A trio of Apple patent filings relating to biometric input devices could reveal plans for a remote control, potentially destined for Apple TV, capable of distinguishing multiple users for association with custom profiles on a second device.
Published by the U.S. Patent and Trademark Office on Thursday, Apple's three applications are variations (1, 2, 3) on a biometric theme. Each mentions a device capable of collecting biometric information from a user, associating that data to a profile and remotely configuring a second device based on that information.
Apple has filed for numerous inventions touching on biometric-based user profiles, but today's applications are some of the first to incorporate claims intertwining such technology with a remotely controlled device. A television or set-top box is specifically employed as an example application in all three patents. And while Apple is quick to note the TV metaphor is meant only to illustrate its invention, the idea of a fingerprint reading remote control capable of seamlessly switching user preferences is perhaps the filings' most enticing application.
Each document has at its core a device with biometric sensing capabilities sensitive enough to positively identify a user or multiple users. Suitable sensors range from fingerprint scanners and cameras for facial recognition to retinal scanners and algorithms for deciphering voice prints.
Apple describes the biometric device as a dedicated remote control, though the invention also accommodates iPhones, current models of which sport Touch ID hardware. In such cases implementation would likely only require a software update as Apple's Remote iOS app is already capable of connecting with and controlling Apple TV.

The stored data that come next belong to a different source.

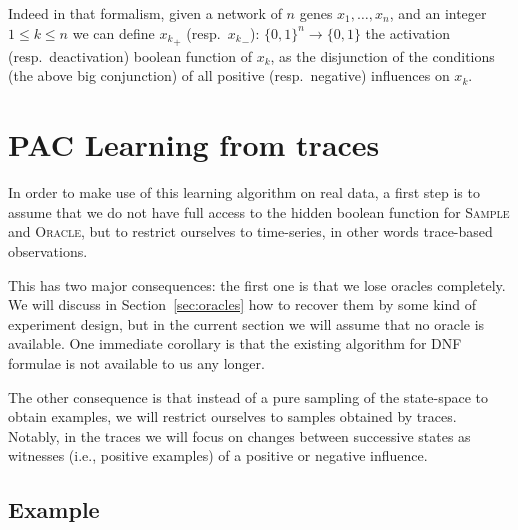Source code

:\documentclass{llncs}
\newcommand{\sylvain}[1]{\textcolor{green}{#1}}
\begin{document}
  Indeed in that formalism, given a network of $n$ genes $x_1,\ldots,x_n$, and
  an integer $1 \leq k \leq n$ we can define ${x_k}_+$ (resp.\ ${x_k}_-$):
  ${\{0,1\}}^n \rightarrow\{0,1\}$ the activation (resp.\ deactivation)
  boolean function of $x_k$, as the disjunction of the conditions (the above
  big conjunction) of all positive (resp.\ negative) influences on $x_k$.





\section{PAC Learning from traces}

In order to make use of this learning algorithm on real data, a first step is
to assume that we do not have full access to the hidden boolean function for
\textsc{Sample} and \textsc{Oracle}, but to restrict ourselves to time-series,
in other words trace-based observations.

This has two major consequences: the first one is that we lose oracles
completely. We will discuss in Section~\ref{sec:oracles} how to recover them
by some kind of experiment design, but in the current section we will assume
that no oracle is available. One immediate corollary is that the existing
algorithm for DNF formulae is not available to us any longer.

The other consequence is that instead of a pure sampling of the state-space to
obtain examples, we will restrict ourselves to samples obtained by traces.
Notably, in the traces we will focus on changes between successive states as
witnesses (i.e., positive examples) of a positive or negative influence.

\subsection{Example}
\end{document}
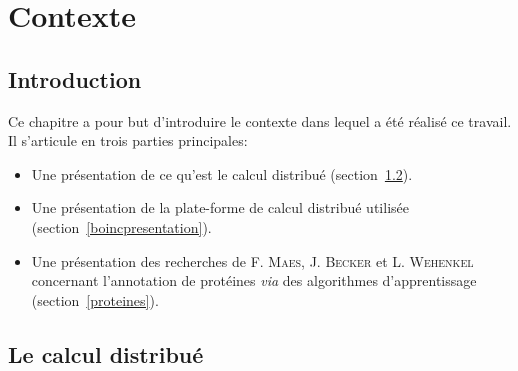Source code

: \documentclass[a4paper, 11pt]{report}
\begin{document}

\chapter{Contexte}

\section{Introduction}
Ce chapitre a pour but d'introduire le contexte dans lequel a été réalisé ce travail. Il s'articule en trois parties principales:
\begin{itemize}
\item Une présentation de ce qu'est le calcul distribué (section~\ref{calculdistribue}).
\item Une présentation de la plate-forme de calcul distribué utilisée (section~\ref{boincpresentation}).
\item Une présentation des recherches de F. \textsc{Maes}, J. \textsc{Becker} et L. \textsc{Wehenkel} concernant l'annotation de protéines \textit{via} des algorithmes d'apprentissage (section~\ref{proteines}).
\end{itemize}

\section{Le calcul distribué}
\label{calculdistribue}
\end{document}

In practice, a user interacts with the device in question to activate a profile on a second, remotely controlled device. Depending on sensor positioning, this process can happen naturally without much in the way of user interaction. For example, a fingerprint sensor might be disposed beneath a system power button, meaning the user would need only to pick up the remote and turn their TV on to load a preset configuration.
Along with usual system settings like favorite channels, brightness and contrast, volume controls and others, the invention supports multi-user access to certain functions. As an example, a husband and wife may have different app and channel settings, as well as files that are stored locally but accessed separately. Personalized profiles might also be used to aid in content discovery and per-user purchasing, much like Touch ID and Apple's digital storefronts.
One of the more interesting applications deals with restrictions for children. Current Apple products, including Apple TV, have parental controls built in, but these settings must be toggled on and off with a passcode. By implementing fingerprint sensing, the system could be provisioned to restrict children from watching mature content without express biometric authorization from an adult.
In other examples, of which there are many in today's patent triad, a single user can provision multiple configurations to be accessed with different fingerprints or fingerprint sequences. Multiple users may also hide personal files protected behind their biometric identifier.
As with all Apple patent applications, it remains unclear if the company actually plans to ship a biometric-capable remote or something like it. According to recent rumors, however, Apple is set to launch an all-new remote with built-in touchpad alongside an expected Apple TV hardware refresh, a prime time to introduce Touch ID to the set-top streamer. Exactly when that revision is due is widely debated, though some reports point to a release this fall.
All three patent applications were filed for on the same day in January 2014 and credit Michael DiVincent, Nicole J. Hollopeter and Ruben Caballero as inventors.